This easy Mexican Street Corn recipe (Elote) features juicy grilled corn slathered in a creamy, tangy sauce made with cotija cheese, chili powder, and fresh lime. It's the perfect smoky and savory side dish for any summer BBQ or cookout, ready in under 30 minutes.
Preheat your grill to medium-high heat (around 400°F / 200°C).
In a small bowl, combine the mayonnaise, Mexican crema, chopped cilantro, minced garlic, and 1 tsp of chili powder. Mix well until smooth.
Place the corn directly onto the hot grill grates. Cook for 10-15 minutes, turning occasionally, until the corn is tender and has developed a nice char in spots.
Remove the corn from the grill. While it is still hot, use a brush or spoon to generously coat each ear of corn with the creamy sauce mixture.

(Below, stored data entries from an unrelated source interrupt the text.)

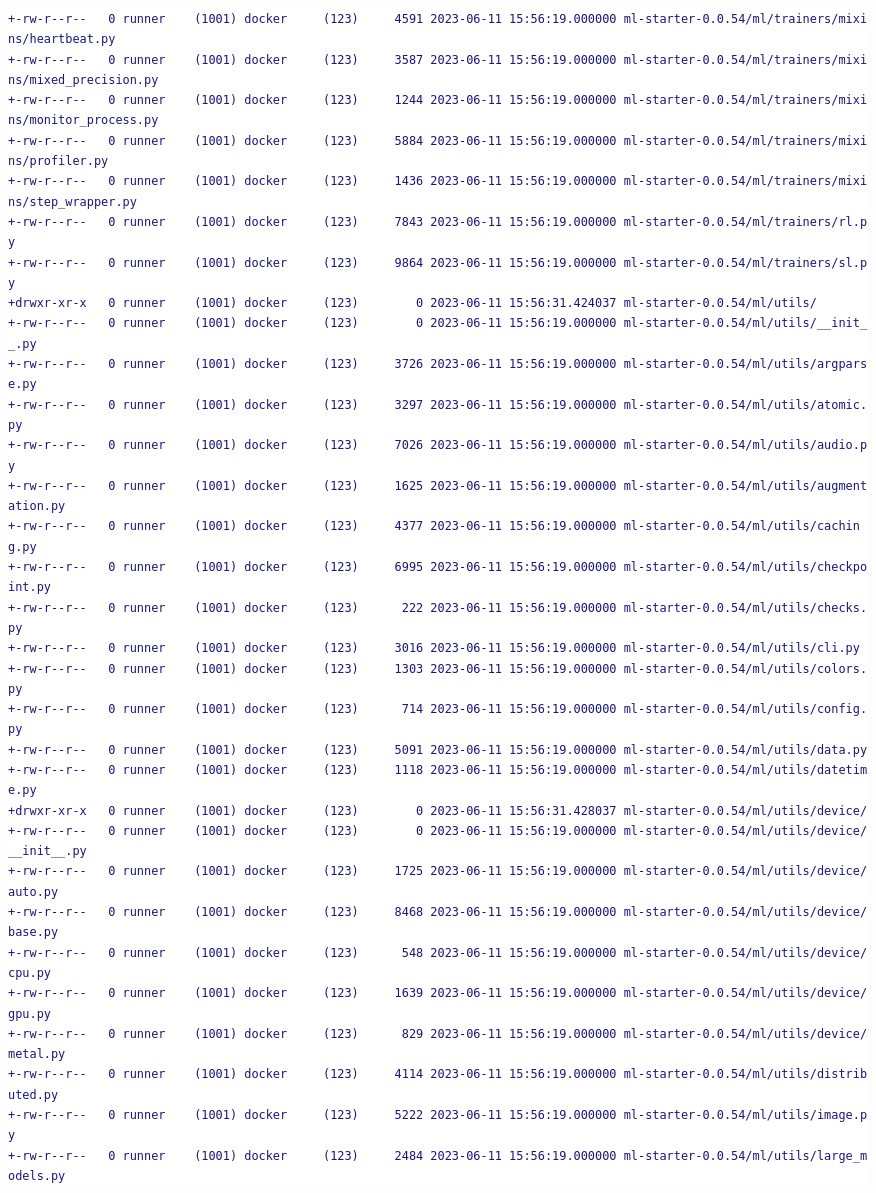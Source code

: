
 ```diff
+-rw-r--r--   0 runner    (1001) docker     (123)     4591 2023-06-11 15:56:19.000000 ml-starter-0.0.54/ml/trainers/mixins/heartbeat.py
+-rw-r--r--   0 runner    (1001) docker     (123)     3587 2023-06-11 15:56:19.000000 ml-starter-0.0.54/ml/trainers/mixins/mixed_precision.py
+-rw-r--r--   0 runner    (1001) docker     (123)     1244 2023-06-11 15:56:19.000000 ml-starter-0.0.54/ml/trainers/mixins/monitor_process.py
+-rw-r--r--   0 runner    (1001) docker     (123)     5884 2023-06-11 15:56:19.000000 ml-starter-0.0.54/ml/trainers/mixins/profiler.py
+-rw-r--r--   0 runner    (1001) docker     (123)     1436 2023-06-11 15:56:19.000000 ml-starter-0.0.54/ml/trainers/mixins/step_wrapper.py
+-rw-r--r--   0 runner    (1001) docker     (123)     7843 2023-06-11 15:56:19.000000 ml-starter-0.0.54/ml/trainers/rl.py
+-rw-r--r--   0 runner    (1001) docker     (123)     9864 2023-06-11 15:56:19.000000 ml-starter-0.0.54/ml/trainers/sl.py
+drwxr-xr-x   0 runner    (1001) docker     (123)        0 2023-06-11 15:56:31.424037 ml-starter-0.0.54/ml/utils/
+-rw-r--r--   0 runner    (1001) docker     (123)        0 2023-06-11 15:56:19.000000 ml-starter-0.0.54/ml/utils/__init__.py
+-rw-r--r--   0 runner    (1001) docker     (123)     3726 2023-06-11 15:56:19.000000 ml-starter-0.0.54/ml/utils/argparse.py
+-rw-r--r--   0 runner    (1001) docker     (123)     3297 2023-06-11 15:56:19.000000 ml-starter-0.0.54/ml/utils/atomic.py
+-rw-r--r--   0 runner    (1001) docker     (123)     7026 2023-06-11 15:56:19.000000 ml-starter-0.0.54/ml/utils/audio.py
+-rw-r--r--   0 runner    (1001) docker     (123)     1625 2023-06-11 15:56:19.000000 ml-starter-0.0.54/ml/utils/augmentation.py
+-rw-r--r--   0 runner    (1001) docker     (123)     4377 2023-06-11 15:56:19.000000 ml-starter-0.0.54/ml/utils/caching.py
+-rw-r--r--   0 runner    (1001) docker     (123)     6995 2023-06-11 15:56:19.000000 ml-starter-0.0.54/ml/utils/checkpoint.py
+-rw-r--r--   0 runner    (1001) docker     (123)      222 2023-06-11 15:56:19.000000 ml-starter-0.0.54/ml/utils/checks.py
+-rw-r--r--   0 runner    (1001) docker     (123)     3016 2023-06-11 15:56:19.000000 ml-starter-0.0.54/ml/utils/cli.py
+-rw-r--r--   0 runner    (1001) docker     (123)     1303 2023-06-11 15:56:19.000000 ml-starter-0.0.54/ml/utils/colors.py
+-rw-r--r--   0 runner    (1001) docker     (123)      714 2023-06-11 15:56:19.000000 ml-starter-0.0.54/ml/utils/config.py
+-rw-r--r--   0 runner    (1001) docker     (123)     5091 2023-06-11 15:56:19.000000 ml-starter-0.0.54/ml/utils/data.py
+-rw-r--r--   0 runner    (1001) docker     (123)     1118 2023-06-11 15:56:19.000000 ml-starter-0.0.54/ml/utils/datetime.py
+drwxr-xr-x   0 runner    (1001) docker     (123)        0 2023-06-11 15:56:31.428037 ml-starter-0.0.54/ml/utils/device/
+-rw-r--r--   0 runner    (1001) docker     (123)        0 2023-06-11 15:56:19.000000 ml-starter-0.0.54/ml/utils/device/__init__.py
+-rw-r--r--   0 runner    (1001) docker     (123)     1725 2023-06-11 15:56:19.000000 ml-starter-0.0.54/ml/utils/device/auto.py
+-rw-r--r--   0 runner    (1001) docker     (123)     8468 2023-06-11 15:56:19.000000 ml-starter-0.0.54/ml/utils/device/base.py
+-rw-r--r--   0 runner    (1001) docker     (123)      548 2023-06-11 15:56:19.000000 ml-starter-0.0.54/ml/utils/device/cpu.py
+-rw-r--r--   0 runner    (1001) docker     (123)     1639 2023-06-11 15:56:19.000000 ml-starter-0.0.54/ml/utils/device/gpu.py
+-rw-r--r--   0 runner    (1001) docker     (123)      829 2023-06-11 15:56:19.000000 ml-starter-0.0.54/ml/utils/device/metal.py
+-rw-r--r--   0 runner    (1001) docker     (123)     4114 2023-06-11 15:56:19.000000 ml-starter-0.0.54/ml/utils/distributed.py
+-rw-r--r--   0 runner    (1001) docker     (123)     5222 2023-06-11 15:56:19.000000 ml-starter-0.0.54/ml/utils/image.py
+-rw-r--r--   0 runner    (1001) docker     (123)     2484 2023-06-11 15:56:19.000000 ml-starter-0.0.54/ml/utils/large_models.py
```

Sprinkle the cotija cheese and a little extra chili powder over the sauced corn, ensuring it's coated on all sides.
Serve immediately with fresh lime wedges on the side for squeezing.
Notes
For the most authentic flavor, don't substitute the cotija cheese or Mexican crema if you can find them! The smoky flavor comes from the char, so don't be afraid to let the corn get some color on the grill. This Mexican street corn recipe is best enjoyed fresh and hot!